日本商工会議所は11月29日、11月の商工会議所LOBO(早期景気観測)調査結果を発表した。10月の全産業合計の業況DIは、10月から2・7ポイント悪化のマイナス26・8となった。調査期間は11月14~20日。全国338商工会議所の会員企業2005社から回答を得た。

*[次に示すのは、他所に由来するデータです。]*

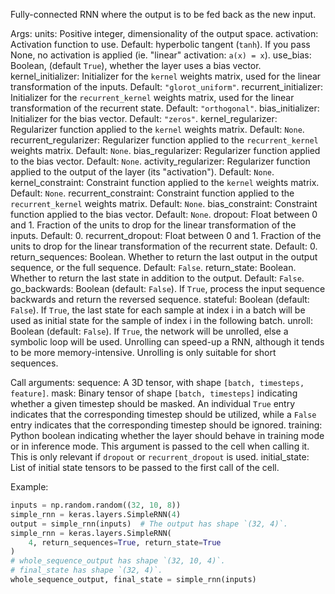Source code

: Fully-connected RNN where the output is to be fed back as the new input.

Args:
    units: Positive integer, dimensionality of the output space.
    activation: Activation function to use.
        Default: hyperbolic tangent (`tanh`).
        If you pass None, no activation is applied
        (ie. "linear" activation: `a(x) = x`).
    use_bias: Boolean, (default `True`), whether the layer uses
        a bias vector.
    kernel_initializer: Initializer for the `kernel` weights matrix,
        used for the linear transformation of the inputs. Default:
        `"glorot_uniform"`.
    recurrent_initializer: Initializer for the `recurrent_kernel`
        weights matrix, used for the linear transformation of the recurrent
        state.  Default: `"orthogonal"`.
    bias_initializer: Initializer for the bias vector. Default: `"zeros"`.
    kernel_regularizer: Regularizer function applied to the `kernel` weights
        matrix. Default: `None`.
    recurrent_regularizer: Regularizer function applied to the
        `recurrent_kernel` weights matrix. Default: `None`.
    bias_regularizer: Regularizer function applied to the bias vector.
        Default: `None`.
    activity_regularizer: Regularizer function applied to the output of the
        layer (its "activation"). Default: `None`.
    kernel_constraint: Constraint function applied to the `kernel` weights
        matrix. Default: `None`.
    recurrent_constraint: Constraint function applied to the
        `recurrent_kernel` weights matrix.  Default: `None`.
    bias_constraint: Constraint function applied to the bias vector.
        Default: `None`.
    dropout: Float between 0 and 1.
        Fraction of the units to drop for the linear transformation
        of the inputs. Default: 0.
    recurrent_dropout: Float between 0 and 1.
        Fraction of the units to drop for the linear transformation of the
        recurrent state. Default: 0.
    return_sequences: Boolean. Whether to return the last output
        in the output sequence, or the full sequence. Default: `False`.
    return_state: Boolean. Whether to return the last state
        in addition to the output. Default: `False`.
    go_backwards: Boolean (default: `False`).
        If `True`, process the input sequence backwards and return the
        reversed sequence.
    stateful: Boolean (default: `False`). If `True`, the last state
        for each sample at index i in a batch will be used as initial
        state for the sample of index i in the following batch.
    unroll: Boolean (default: `False`).
        If `True`, the network will be unrolled,
        else a symbolic loop will be used.
        Unrolling can speed-up a RNN,
        although it tends to be more memory-intensive.
        Unrolling is only suitable for short sequences.

Call arguments:
    sequence: A 3D tensor, with shape `[batch, timesteps, feature]`.
    mask: Binary tensor of shape `[batch, timesteps]` indicating whether
        a given timestep should be masked. An individual `True` entry
        indicates that the corresponding timestep should be utilized,
        while a `False` entry indicates that the corresponding timestep
        should be ignored.
    training: Python boolean indicating whether the layer should behave in
        training mode or in inference mode.
        This argument is passed to the cell when calling it.
        This is only relevant if `dropout` or `recurrent_dropout` is used.
    initial_state: List of initial state tensors to be passed to the first
        call of the cell.

Example:

```python
inputs = np.random.random((32, 10, 8))
simple_rnn = keras.layers.SimpleRNN(4)
output = simple_rnn(inputs)  # The output has shape `(32, 4)`.
simple_rnn = keras.layers.SimpleRNN(
    4, return_sequences=True, return_state=True
)
# whole_sequence_output has shape `(32, 10, 4)`.
# final_state has shape `(32, 4)`.
whole_sequence_output, final_state = simple_rnn(inputs)
```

11月の調査結果では、省力化投資を中心とする設備投資や都市部の民間工事などの建設業は堅調に推移したものの、消費税率引き上げに伴う消費者の節約志向の強まりや、高額品を中心とする駆け込み需要の反動減の影響が残り、小売業やサービス業、卸売業など幅広い業種の売り上げが落ち込んだ。また、米中貿易摩擦や世界経済の先行き不透明感、深刻な人手不足や人件費の上昇、仕入れコストや光熱費の増加が業種を問わず、広く業況の押し下げ要因となっており、中小企業の景況感には鈍さが見られる。

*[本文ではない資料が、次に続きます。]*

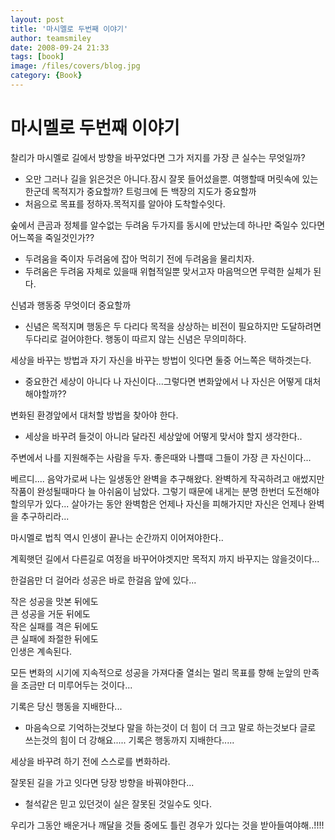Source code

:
 ```yaml
---
layout: post
title: '마시멜로 두번째 이야기'
author: teamsmiley 
date: 2008-09-24 21:33
tags: [book]
image: /files/covers/blog.jpg
category: {Book}
---
```

# 마시멜로 두번째 이야기

찰리가 마시멜로 길에서 방향을 바꾸었다면 그가 저지를 가장 큰 실수는 무엇일까?
- 오만 그러나 길을 읽은것은 아니다.잠시 잘못 들어섰을뿐.
여행할때 머릿속에 있는 한군데 목적지가 중요할까? 트렁크에 든 백장의 지도가 중요할까
- 처음으로 목표를 정하자.목적지를 알아야 도착할수잇다.

숲에서 큰곰과 정체를 알수없는 두려움 두가지를 동시에 만났는데 하나만 죽일수 있다면 어느쪽을 죽일것인가??
- 두려움을 죽이자 두려움에 잡아 먹히기 전에 두려움을 물리치자.
- 두려움은 두려움 자체로 있을때 위협적일뿐 맞서고자 마음먹으면 무력한 실체가 된다.

신념과 행동중 무엇이더 중요할까 
- 신념은 목적지며 행동은 두 다리다 목적을 상상하는 비전이 필요하지만 도달하려면 두다리로 걸어야한다.
행동이 따르지 않는 신념은 무의미하다.

세상을 바꾸는 방법과 자기 자신을 바꾸는 방법이 잇다면 둘중 어느쪽은 택하겟는다.
- 중요한건 세상이 아니다 나 자신이다...그렇다면 변화앞에서 나 자신은 어떻게 대처해야할까??

변화된 환경앞에서 대처할 방법을 찾아야 한다.
- 세상을 바꾸려 들것이 아니라 달라진 세상앞에 어떻게 맞서야 할지 생각한다..

주변에서 나를 지원해주는 사람을 두자.
좋은때와 나쁠때 그들이 가장 큰 자신이다...

베르디....
음악가로써 나는 일생동안 완벽을 추구해왔다. 완벽하게 작곡하려고 애썼지만 작품이 완성될때마다 늘 아쉬움이 남았다. 그렇기 때문에 내게는 분명 한번더 도전해야할의무가 있다...
살아가는 동안 완벽함은 언제나 자신을 피해가지만 자신은 언제나 완벽을 추구하리라...

마시멜로 법칙 역시 인생이 끝나는 순간까지 이어져야한다..

계획햇던 길에서 다른길로 여정을 바꾸어야겟지만 목적지 까지 바꾸지는 않을것이다...

한걸음만 더 걸어라 성공은 바로 한걸음 앞에 있다...

작은 성공을 맛본 뒤에도  
큰 성공을 거둔 뒤에도   
작은 실패를 격은 뒤에도  
큰 실패에 좌절한 뒤에도  
인생은 계속된다. 

모든 변화의 시기에 지속적으로 성공을 가져다줄 열쇠는 
멀리 목표를 향해 눈앞의 만족을 조금만 더 미루어두는 것이다...

기록은 당신 행동을 지배한다...
- 마음속으로 기억하는것보다 말을 하는것이 더 힘이 더 크고 
말로 하는것보다 글로 쓰는것의 힘이 더 강해요.....
기록은 행동까지 지배한다.....

세상을 바꾸려 하기 전에 스스로를 변화하라.

잘못된 길을 가고 잇다면 당장 방향을 바꿔야한다...

- 철석같은 믿고 있던것이 실은 잘못된 것일수도 잇다.

우리가 그동안 배운거나 깨달을 것들 중에도 틀린 경우가 있다는 것을 받아들여야해..!!!!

先行きについては、先行き見通しDIは、11月比プラス3・3ポイントのマイナス23・5となった。クリスマスや年末年始の個人消費拡大やインバウンドを含めた観光需要拡大への期待感がうかがえる。一方、消費税率引き上げの影響や、人件費の上昇や受注機会の損失など人手不足の深刻化の影響、原材料費の上昇、コスト増加分の価格転嫁の遅れ、貿易摩擦や世界経済の動向、日韓情勢の行方など不透明感が増す中、中小企業の業況感は慎重な姿勢が続く。